So do you have any sense of how many Russian forces may be aboard the ships that are in the Black Sea and the Sea of Azov who haven't been brought in? Because I'm assuming that those are not counted when you talk about roughly 100 percent of the forces amassed are -- are in, right? Am I making sense?
SENIOR DEFENSE OFFICIAL: I -- I -- I think you are. I don't know, Court, how many naval infantry are on any of the amphibious ships that -- that we assess that the Russians still have available to them in the Black Sea.
We saw -- when they landed south of Mariupol, we estimated several thousand. That was the best we could do. We just don't have good fidelity on who they've got on board.
They still have about 10 to 11 LSTs available to them inside the Black Sea. But again, we don't know -- we just don't have a sense of how many they have on board or -- and, you know, on the -- on the missiles the -- just to be clear the half or dozen or so that we have seen supplied from the Black Sea are cruise missiles, surface-launched, ship-launched cruise missiles.
And again, half a dozen or so. They do have roughly a dozen or so surface combatants up in that part of the Black Sea. So that would be our assumption from where they're -- they're coming from. I don't know if that answers your question or not.
Q: It does -- I guess what I'm trying to get at is it seems as if even though we're all talking about they have this like the vast majority of the -- the forces and mass around Ukraine are now inside.
But it does actually seem like there is still this one large potential pocket of force that's not been tapped into for the most part, right. I mean, is that fair to say that 11 -- 10 or 11 LSTs with an unknown number of infantry and surface -- and cruise missiles on board. And that really hasn't been tapped into yet, right? Is that -- is that fair to -- is that a fair assessment?
SENIOR DEFENSE OFFICIAL: We don't -- we -- again, without knowing exactly how many naval infantry we're talking about, when we -- I said nearly 100 percent, I didn't say all 100 percent has been inserted into Ukraine. We would consider the naval infantry combat power that he has available to him as part of that -- part of that total force.
Q: As part of the total force that's already been committed to Ukraine you mean?
SENIOR DEFENSE OFFICIAL: Part of the -- part of his total forces, not all of it is inserted, and -- and as I said, the -- we think -- we think nearly 100 percent but not -- not fully 100 percent. And certainly, he has available to him as the remaining forces not in Ukraine, he certainly has available to him naval infantry.
Q: Okay. Thank you, I appreciate it.
SENIOR DEFENSE OFFICIAL: Yep. Matt Seyler?
Q: Hey, (SDO), thanks. One of the common themes in these backgrounders has been that Russian forces are largely stalled in the north. It seems like there's been very little progress. I'm wondering what you're actually seeing on the ground in terms of these troops.
Are they just sitting in their vehicles all day, sleeping in their vehicles? Are there any signs that they're setting up bivouacs off the side of the road? Or any signs that they're hunkering down to be there for a little while?

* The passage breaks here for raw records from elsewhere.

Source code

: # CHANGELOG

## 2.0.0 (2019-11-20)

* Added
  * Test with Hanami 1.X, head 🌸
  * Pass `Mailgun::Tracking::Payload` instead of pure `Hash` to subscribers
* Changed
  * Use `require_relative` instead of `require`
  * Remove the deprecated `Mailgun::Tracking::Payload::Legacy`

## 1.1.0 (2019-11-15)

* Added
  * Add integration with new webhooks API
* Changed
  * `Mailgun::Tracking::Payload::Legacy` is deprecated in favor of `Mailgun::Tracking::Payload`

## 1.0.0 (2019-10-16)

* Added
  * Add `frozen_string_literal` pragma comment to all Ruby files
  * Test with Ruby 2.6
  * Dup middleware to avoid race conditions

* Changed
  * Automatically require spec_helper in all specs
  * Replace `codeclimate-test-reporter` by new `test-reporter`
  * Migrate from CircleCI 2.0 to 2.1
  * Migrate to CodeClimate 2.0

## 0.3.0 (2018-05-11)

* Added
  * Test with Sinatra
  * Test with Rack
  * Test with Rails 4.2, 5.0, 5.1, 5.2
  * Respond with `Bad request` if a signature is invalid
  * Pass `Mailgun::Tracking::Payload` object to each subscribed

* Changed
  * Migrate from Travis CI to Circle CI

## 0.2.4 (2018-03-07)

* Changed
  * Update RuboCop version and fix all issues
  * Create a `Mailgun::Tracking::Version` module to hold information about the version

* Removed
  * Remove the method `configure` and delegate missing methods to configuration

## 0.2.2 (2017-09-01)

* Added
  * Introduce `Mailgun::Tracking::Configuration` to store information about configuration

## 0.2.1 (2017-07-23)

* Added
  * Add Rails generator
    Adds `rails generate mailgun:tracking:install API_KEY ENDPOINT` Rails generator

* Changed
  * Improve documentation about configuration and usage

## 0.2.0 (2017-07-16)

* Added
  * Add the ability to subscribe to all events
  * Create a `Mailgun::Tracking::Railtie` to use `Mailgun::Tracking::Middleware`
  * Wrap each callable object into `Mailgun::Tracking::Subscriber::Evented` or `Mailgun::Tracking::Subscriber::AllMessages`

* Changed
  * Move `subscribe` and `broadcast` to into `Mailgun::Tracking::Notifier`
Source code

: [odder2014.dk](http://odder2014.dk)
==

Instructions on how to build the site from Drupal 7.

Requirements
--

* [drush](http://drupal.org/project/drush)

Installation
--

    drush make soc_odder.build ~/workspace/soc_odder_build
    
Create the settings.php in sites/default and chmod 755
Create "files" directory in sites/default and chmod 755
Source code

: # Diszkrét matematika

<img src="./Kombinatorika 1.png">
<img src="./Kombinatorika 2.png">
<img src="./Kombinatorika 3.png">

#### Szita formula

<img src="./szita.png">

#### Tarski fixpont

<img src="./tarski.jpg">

And also by way of clarification you've talked about how there's indications that some of these Russian troops were unaware that they'd be heading out on an actual combat operation.
Do you mean to say that they were unaware that they'd be going on this invasion up until the point that they were given that final order to go across the border? Or that some of these troops may have actually been unaware until they were receiving return fire from Ukrainian resisters?
SENIOR DEFENSE OFFICIAL: Yeah, I mean, on the second we've -- we have anecdotal evidence that -- that some soldiers have -- have said that -- that they weren't told they were going on an invasion of Ukraine, that they believed that they were on a training exercise.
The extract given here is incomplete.